Whole life coverage is going to be more expensive then the term coverage because of the cash option associated with whole life. I don't think $200/month is all that out of line for a 36 year old male for whole life. Also, if it is a 20 year term, does that mean the policy will be paid up after 20 years, meaning that you pay the premium for 20 years and then you are done paying but the coverage is still there?There are just too many variables with the premium to say if you are paying too much or not. The only way to really know that is to look at the dec pages to see what the policy entails, what it is for exactly, etc. If you want to PM me the exact coverages I would be happy to look at them and let you know.

If I'm not mistaken, term means that at the end of the period, you are no longer covered. You pay monthly during that term (less money for shorter terms). IMO, there is no need for whole life - you're money is much better invested in stocks and mutual funds than whole life.
 
If I'm not mistaken, term means that at the end of the period, you are no longer covered. You pay monthly during that term (less money for shorter terms). IMO, there is no need for whole life - you're money is much better invested in stocks and mutual funds than whole life.

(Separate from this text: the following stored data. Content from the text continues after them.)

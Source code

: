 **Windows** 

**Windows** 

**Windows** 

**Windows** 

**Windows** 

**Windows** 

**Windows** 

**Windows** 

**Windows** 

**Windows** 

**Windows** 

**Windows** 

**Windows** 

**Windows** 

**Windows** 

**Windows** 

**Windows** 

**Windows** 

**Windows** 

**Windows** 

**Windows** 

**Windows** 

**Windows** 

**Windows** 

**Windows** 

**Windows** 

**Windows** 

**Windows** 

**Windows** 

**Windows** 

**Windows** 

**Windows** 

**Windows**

Term can mean several things when you are talking about combined whole/term life policies. Also with whole life your money IS being invested in stocks and mutual funds with the added benefit of getting a death benefit with the policy. Our whole life policies had a 29% return last year, not too shabby. Whole life can be a very valuable retirement tool because often the payouts can be tax free because they are seen as a return on your premium and not income depending on how long you have paid, how much you have paid, etc.

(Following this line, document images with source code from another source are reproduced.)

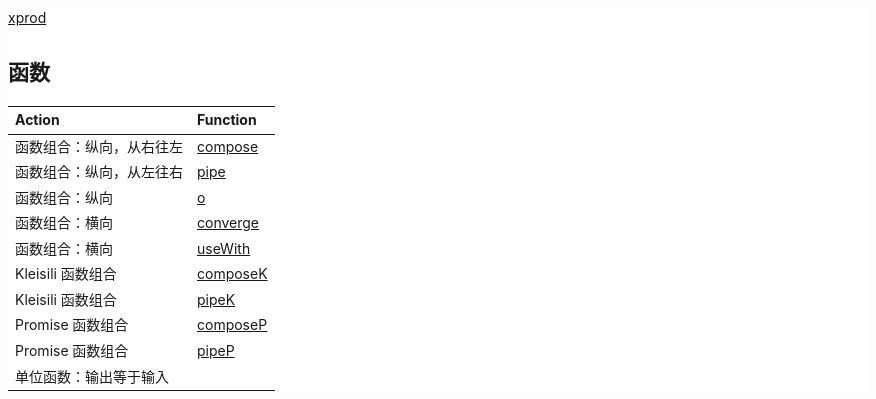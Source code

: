 <td style="text-align:left"><a href="http://ramda.cn/docs/#xprod" target="_blank" rel="external">xprod</a></td>
</tr>
</tbody>
</table>

## 函数

<table>
<thead>
<tr>
<th style="text-align:left">Action</th>
<th style="text-align:left">Function</th>
</tr>
</thead>
<tbody>
<tr>
<td style="text-align:left">函数组合：纵向，从右往左</td>
<td style="text-align:left"><a href="http://ramda.cn/docs/#compose" target="_blank" rel="external">compose</a></td>
</tr>
<tr>
<td style="text-align:left">函数组合：纵向，从左往右</td>
<td style="text-align:left"><a href="http://ramda.cn/docs/#pipe" target="_blank" rel="external">pipe</a></td>
</tr>
<tr>
<td style="text-align:left">函数组合：纵向</td>
<td style="text-align:left"><a href="http://ramda.cn/docs/#o" target="_blank" rel="external">o</a></td>
</tr>
<tr>
<td style="text-align:left">函数组合：横向</td>
<td style="text-align:left"><a href="http://ramda.cn/docs/#converge" target="_blank" rel="external">converge</a></td>
</tr>
<tr>
<td style="text-align:left">函数组合：横向</td>
<td style="text-align:left"><a href="http://ramda.cn/docs/#useWith" target="_blank" rel="external">useWith</a></td>
</tr>
<tr>
<td style="text-align:left">Kleisili 函数组合</td>
<td style="text-align:left"><a href="http://ramda.cn/docs/#composeK" target="_blank" rel="external">composeK</a></td>
</tr>
<tr>
<td style="text-align:left">Kleisili 函数组合</td>
<td style="text-align:left"><a href="http://ramda.cn/docs/#pipeK" target="_blank" rel="external">pipeK</a></td>
</tr>
<tr>
<td style="text-align:left">Promise 函数组合</td>
<td style="text-align:left"><a href="http://ramda.cn/docs/#composeP" target="_blank" rel="external">composeP</a></td>
</tr>
<tr>
<td style="text-align:left">Promise 函数组合</td>
<td style="text-align:left"><a href="http://ramda.cn/docs/#pipeP" target="_blank" rel="external">pipeP</a></td>
</tr>
<tr>
<td style="text-align:left">单位函数：输出等于输入</td>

Tiggerlover--again, it is impossible to say if you are paying too much or not without seeing exactly what you are getting. Again, the whole life portion is going to be more expensive then the term. Usually with whole life policies they endow at age 100, term policies end at what ever age they list on the policy ( our term policies end at age 70, many are age 65, etc). It could be a 20 year level term with a whole life option, etc. Also, a policy taken at 36 is going to be more expensive the one taken at 26 and cheaper then one taken at 46.

Find your copy of the policy, read what the coverages say, what kind of policy it is exactly. It will list any ages of endowment, the term, etc. It will also show if you can convert some of that term to whole, which may be a good idea depending on what else you have for retirement, etc. With the cash option you can take a "loan" on that at retirement (or whenever) and supplement or fund your retirement depending on how much you have. You can also call your agent and they can walk you through all this OR take it to a different agent and have them walk you through it all to get an unbiased look at your coverages/premiums, etc.
 
I should say too that since the policy isn't that old, chances are it is really a variable universal life type policy, which is good (which is what we really have, not really 'whole' life).